THALHAH BIN UBAIDILLAH

Thalhah bin Ubaidillah

Nasabnya

Thalhah bin Ubaidillah bin Utsman bin Amru bin Ka’ab bin Sa’ad bin Taim bin Murrah bin Ka’ab bin Lu’ay bin Ghalib bin Fihr bin Malik bin Nadhar bin Kinanah, Al-Quraisy At-Taimi Al-Makki dan kemudian Al-Madani. Julukannya Abu Muhammad, dengan ini ia dipanggil oleh Rosululloh Sholallohu ‘alaihi wassalam dan para sahabatnya. Nasabnya bertemu dengan Rosululloh Sholallohu ‘alaihi wassalam pada Murrah bin Ka’ab bin Lu’ay dan dengan nasab Abu Bakar Ass-Shiddiq pada Taim bin Murrah.

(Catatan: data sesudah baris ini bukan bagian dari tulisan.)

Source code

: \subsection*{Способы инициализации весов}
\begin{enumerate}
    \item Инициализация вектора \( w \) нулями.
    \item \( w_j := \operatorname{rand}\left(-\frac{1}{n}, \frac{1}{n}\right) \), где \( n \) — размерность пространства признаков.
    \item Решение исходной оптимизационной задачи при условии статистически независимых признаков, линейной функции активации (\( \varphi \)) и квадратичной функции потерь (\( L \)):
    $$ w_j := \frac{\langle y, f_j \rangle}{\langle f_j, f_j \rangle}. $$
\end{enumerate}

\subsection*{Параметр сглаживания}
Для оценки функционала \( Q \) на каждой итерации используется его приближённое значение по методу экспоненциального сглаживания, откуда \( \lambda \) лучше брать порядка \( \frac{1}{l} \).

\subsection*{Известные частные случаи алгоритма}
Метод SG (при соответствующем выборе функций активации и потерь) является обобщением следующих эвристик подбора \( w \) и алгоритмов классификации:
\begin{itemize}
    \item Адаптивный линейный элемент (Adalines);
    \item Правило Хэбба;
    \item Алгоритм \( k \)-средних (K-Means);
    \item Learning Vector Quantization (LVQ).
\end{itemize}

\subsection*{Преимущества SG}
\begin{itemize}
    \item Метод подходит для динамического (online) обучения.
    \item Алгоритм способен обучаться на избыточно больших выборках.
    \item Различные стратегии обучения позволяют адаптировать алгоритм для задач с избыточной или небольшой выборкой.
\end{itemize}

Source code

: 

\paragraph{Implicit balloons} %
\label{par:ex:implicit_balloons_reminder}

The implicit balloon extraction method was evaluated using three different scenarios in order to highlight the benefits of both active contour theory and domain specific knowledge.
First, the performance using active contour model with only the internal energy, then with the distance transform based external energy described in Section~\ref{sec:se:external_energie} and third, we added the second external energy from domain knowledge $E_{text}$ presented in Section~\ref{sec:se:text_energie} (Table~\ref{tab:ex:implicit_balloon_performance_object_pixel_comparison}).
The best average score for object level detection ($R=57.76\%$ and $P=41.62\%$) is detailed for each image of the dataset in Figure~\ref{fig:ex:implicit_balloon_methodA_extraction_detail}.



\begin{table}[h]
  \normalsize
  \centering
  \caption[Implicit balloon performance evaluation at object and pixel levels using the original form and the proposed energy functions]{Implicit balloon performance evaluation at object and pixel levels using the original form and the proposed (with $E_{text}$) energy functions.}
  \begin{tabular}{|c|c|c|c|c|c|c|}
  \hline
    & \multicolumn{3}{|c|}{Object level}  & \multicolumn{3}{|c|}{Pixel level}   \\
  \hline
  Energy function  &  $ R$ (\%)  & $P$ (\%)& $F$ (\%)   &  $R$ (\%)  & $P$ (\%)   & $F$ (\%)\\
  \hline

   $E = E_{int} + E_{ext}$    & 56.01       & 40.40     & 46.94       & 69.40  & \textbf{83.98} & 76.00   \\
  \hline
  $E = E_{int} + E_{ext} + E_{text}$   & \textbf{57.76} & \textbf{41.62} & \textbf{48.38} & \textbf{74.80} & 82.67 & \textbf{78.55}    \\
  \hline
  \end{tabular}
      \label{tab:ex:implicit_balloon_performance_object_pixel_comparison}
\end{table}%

Cahaya Islam masuk lubuk hatinya melalui dakwah Abu Bakar Ash-Shiddiq. Benih-benih hidayah Thalhah bin Ubaidillah bermula dari saat ia mendengar seorang Rahib yang memberitahukan bahwa di Makkah akan muncul nabi terakhir dan ia akan hijrah ke Madinah. Maka Thalhah dengan antusias mencari tahu tentang berita ini ke penduduk Mekah hingga ia bertemu dengan Abu Bakar. Lalu Abu Bakar meyakinkan kepada Thalhah bahwa Nabi Muhammad Sholallohu ‘alaihi wassalam menyeru kepada kebenaran dan memerintahkan kepadanya untuk mengikuti ajaran Nabi. Kemudian keduanya menemui Nabi Sholallohu ‘alaihi wassalam dan Thalhah pun masuk Islam. Ujianpun menimpa dirinya setelah keislamannya. Tangannya diikat supaya ia tidak melaksanakan shalat dan meninggalkan agamanya. Namun ia tetap teguh dan kokoh di atas ajaran Islam.

Semangat Menuntut Ilmu

Semangat menuntut ilmu Thalhah bin Ubaidillah sangat bergelora. Ia mendampingi dan bermajelis dengan Rosululloh Sholallohu ‘alaihi wassalam. Ia sangat gigih untuk meraih ilmu serta sedih ketika ada suatu ilmu belum bisa dipahaminya. Suatu hari Umar melihat beliau bersedih. Lalu Umar menanyakan kepadanya sebab yang melatarbelakanginya. Lantas beliau mengungkapkan bahwa beliau mendengar sabda Rosululloh Sholallohu ‘alaihi wassalam tentang suatu kalimat yang diucapkan pada saat kematian seorang hamba, niscaya ia akan mendapati ruhnya dalam keadaan tentram dan pada hari kiamat ia akan memperoleh cahaya. Namun beliau tidak sempat menanyakan kepada Rosululloh Sholallohu ‘alaihi wassalam hingga beliau wafat. Kemudian Umar memberitahukan kepada Thalhah bahwa kalimat tersebut adalah laa ilaaha illalloh. Itulah semangat menuntut ilmu Thalhah bin Ubaidillah yang patut dijadikan contoh dan suri teladan bagi manusia.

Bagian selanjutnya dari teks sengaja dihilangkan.